Communication Breakdown: Nerds, Geeks, and Dweebs

Last week the DCXL crew worked on finishing up the metadata schema that we will implement in the DCXL project. WAIT! Keep reading! I know the phrase “metadata schema” doesn’t necessarily excite folks – especially science folks. I have a theory for why this might be, and it can be boiled down to a systemic problem I’ve encountered ever since becoming deeply entrenched in all things related to data stewardship: communication breakdown.

I began working with the DataONE group in 2010, and I was quickly overwhelmed by the rather steep learning curve I encountered related to data topics. There was a whole vocabulary set I had to learn, an entire ecosphere of software and hardware, and a hugely complex web of computer science-y, database-y, programming-y concepts to unpack. I persevered because the topics were interesting to me, but I often found myself spending time on websites that were indecipherable to the average intelligent person, or reading 50 page “quick start guides”, or getting entangled in a rabbit hole of wikipedia entries for new concepts related to data.

Fredo Corleone — Fredo Corelone was smart. Not stupid like everybody says. Nerds, Geeks, and Dweebs are all smart – just in different ways. from godfather.wikia.com

I love learning, so I am not one to complain about spending time exploring new concepts. However I would argue that my difficulties represent a much bigger issue plaguing advances in data stewardship: communication issues. It’s actually quite obvious why these communication problems exist. There are a lot of smart people involved in data, all of whom have very divergent backgrounds. I suggest that the smart people can be broken down into three camps: the nerds, the geeks, and the dweebs. These stereotypes should not be considered insults; rather they are an easy way to refer to scientists, librarians, and computer types. Check out the full venn diagram of nerds here.

The Nerds. This is the group to which I belong. We are specially trained in a field and have in-depth knowledge of our pet projects, but general education about computers, digital data, and data preservation are not part of our education. Certainly that might change in the near future, but in general we avoid the command line like the plague, prefer user-friendly GUIs, and resist any learning of new software, tools, etc. that might take away from learning about our pet projects.

The geeks. Also known as computer folks. These folks might be developers, computer scientists, information technology specialists, database managers, etc. They are uber-smart, but from what I can tell their uber-smart brains do not work like mine.
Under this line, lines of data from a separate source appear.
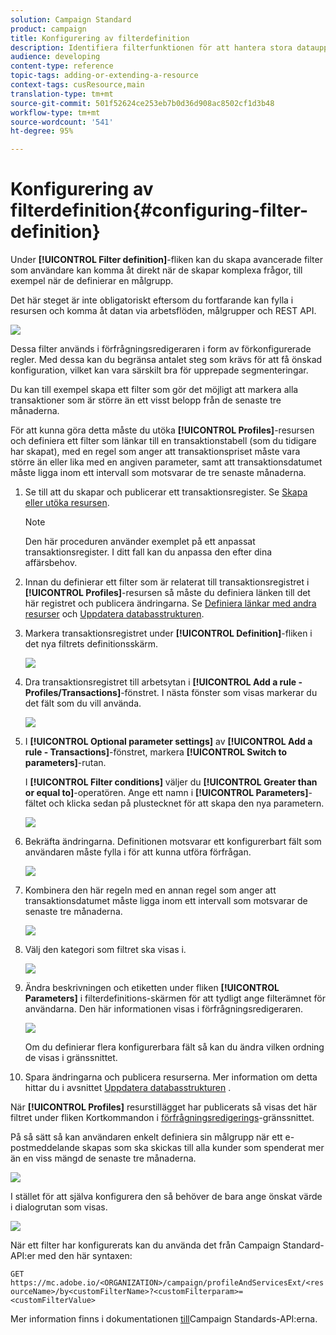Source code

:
 ```yaml
---
solution: Campaign Standard
product: campaign
title: Konfigurering av filterdefinition
description: Identifiera filterfunktionen för att hantera stora datauppsättningar.
audience: developing
content-type: reference
topic-tags: adding-or-extending-a-resource
context-tags: cusResource,main
translation-type: tm+mt
source-git-commit: 501f52624ce253eb7b0d36d908ac8502cf1d3b48
workflow-type: tm+mt
source-wordcount: '541'
ht-degree: 95%

---
```



# Konfigurering av filterdefinition{#configuring-filter-definition}

Under **[!UICONTROL Filter definition]**-fliken kan du skapa avancerade filter som användare kan komma åt direkt när de skapar komplexa frågor, till exempel när de definierar en målgrupp.

Det här steget är inte obligatoriskt eftersom du fortfarande kan fylla i resursen och komma åt datan via arbetsflöden, målgrupper och REST API.

![](assets/custom_resource_filter-definition.png)

Dessa filter används i förfrågningsredigeraren i form av förkonfigurerade regler.  Med dessa kan du begränsa antalet steg som krävs för att få önskad konfiguration, vilket kan vara särskilt bra för upprepade segmenteringar.

Du kan till exempel skapa ett filter som gör det möjligt att markera alla transaktioner som är större än ett visst belopp från de senaste tre månaderna.

För att kunna göra detta måste du utöka **[!UICONTROL Profiles]**-resursen och definiera ett filter som länkar till en transaktionstabell (som du tidigare har skapat), med en regel som anger att transaktionspriset måste vara större än eller lika med en angiven parameter, samt att transaktionsdatumet måste ligga inom ett intervall som motsvarar de tre senaste månaderna.

1. Se till att du skapar och publicerar ett transaktionsregister.  Se [Skapa eller utöka resursen](../../developing/using/creating-or-extending-the-resource.md).

   >[!NOTE]
   >
   >Den här proceduren använder exemplet på ett anpassat transaktionsregister.  I ditt fall kan du anpassa den efter dina affärsbehov.

1. Innan du definierar ett filter som är relaterat till transaktionsregistret i **[!UICONTROL Profiles]**-resursen så måste du definiera länken till det här registret och publicera ändringarna.  Se [Definiera länkar med andra resurser](../../developing/using/configuring-the-resource-s-data-structure.md#defining-links-with-other-resources) och [Uppdatera databasstrukturen](../../developing/using/updating-the-database-structure.md).
1. Markera transaktionsregistret under **[!UICONTROL Definition]**-fliken i det nya filtrets definitionsskärm.

   ![](assets/custom_resource_filter-definition_example-empty.png)

1. Dra transaktionsregistret till arbetsytan i **[!UICONTROL Add a rule - Profiles/Transactions]**-fönstret.  I nästa fönster som visas markerar du det fält som du vill använda.

   ![](assets/custom_resource_filter-definition_example-field.png)

1. I **[!UICONTROL Optional parameter settings]** av **[!UICONTROL Add a rule - Transactions]**-fönstret, markera **[!UICONTROL Switch to parameters]**-rutan.

   I **[!UICONTROL Filter conditions]** väljer du **[!UICONTROL Greater than or equal to]**-operatören.  Ange ett namn i **[!UICONTROL Parameters]**-fältet och klicka sedan på plustecknet för att skapa den nya parametern.

   ![](assets/custom_resource_filter-definition_example-parameter.png)

1. Bekräfta ändringarna.  Definitionen motsvarar ett konfigurerbart fält som användaren måste fylla i för att kunna utföra förfrågan.

   ![](assets/custom_resource_filter-definition_ex_edit-rule.png)

1. Kombinera den här regeln med en annan regel som anger att transaktionsdatumet måste ligga inom ett intervall som motsvarar de senaste tre månaderna.

   ![](assets/custom_resource_filter-definition_example.png)

1. Välj den kategori som filtret ska visas i.

   ![](assets/custom_resource_filter-definition_category.png)

1. Ändra beskrivningen och etiketten under fliken **[!UICONTROL Parameters]** i filterdefinitions-skärmen för att tydligt ange filterämnet för användarna.  Den här informationen visas i förfrågningsredigeraren.

   ![](assets/custom_resource_filter-definition_parameters.png)

   Om du definierar flera konfigurerbara fält så kan du ändra vilken ordning de visas i gränssnittet.

1. Spara ändringarna och publicera resurserna.  Mer information om detta hittar du i avsnittet [Uppdatera databasstrukturen](../../developing/using/updating-the-database-structure.md) .

När **[!UICONTROL Profiles]** resurstillägget har publicerats så visas det här filtret under fliken Kortkommandon i [förfrågningsredigerings](../../automating/using/editing-queries.md)-gränssnittet.

På så sätt så kan användaren enkelt definiera sin målgrupp när ett e-postmeddelande skapas som ska skickas till alla kunder som spenderat mer än en viss mängd de senaste tre månaderna.

![](assets/custom_resource_filter-definition_email-audience.png)

I stället för att själva konfigurera den så behöver de bara ange önskat värde i dialogrutan som visas.

![](assets/custom_resource_filter-definition_email-audience_filter.png)

När ett filter har konfigurerats kan du använda det från Campaign Standard-API:er med den här syntaxen:

`GET https://mc.adobe.io/<ORGANIZATION>/campaign/profileAndServicesExt/<resourceName>/by<customFilterName>?<customFilterparam>=<customFilterValue>`

Mer information finns i dokumentationen [till](../../api/using/filtering.md#custom-filters)Campaign Standards-API:erna.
From what I can tell, geeks can explain things to me in one of two ways:

“To turn your computing machine on, you need to first plug it in. Then push the big button.”
“First go to bluberdyblabla and enter c>*#&$) at the prompt. Make sure the juberdystuff is installed in the right directory, though. Otherwise you need to enter #($&%@> first and check the shumptybla before proceeding.”

In all fairness, (1) occurs far less than (2). But often you get (1) after trying to get clarification on (2). How to remedy this? First, geeks should realize that our brains don’t think in terms of directories and command line prompts. We are more comfortable with folders we can color code and GUIs that allow us to use the mouse for making things happen. That said, we aren’t completely clueless. Just remember that our vocabularies are often quite different from yours. Often I’ve found myself writing down terms in a meeting so I can go look them up later. Things like “elements” and “terminal” are not unfamiliar words in and of themselves. However the contexts in which they are used are completely new to me. That doesn’t even count the unfamiliar words and acronyms, like APIs, github, Python, and XML.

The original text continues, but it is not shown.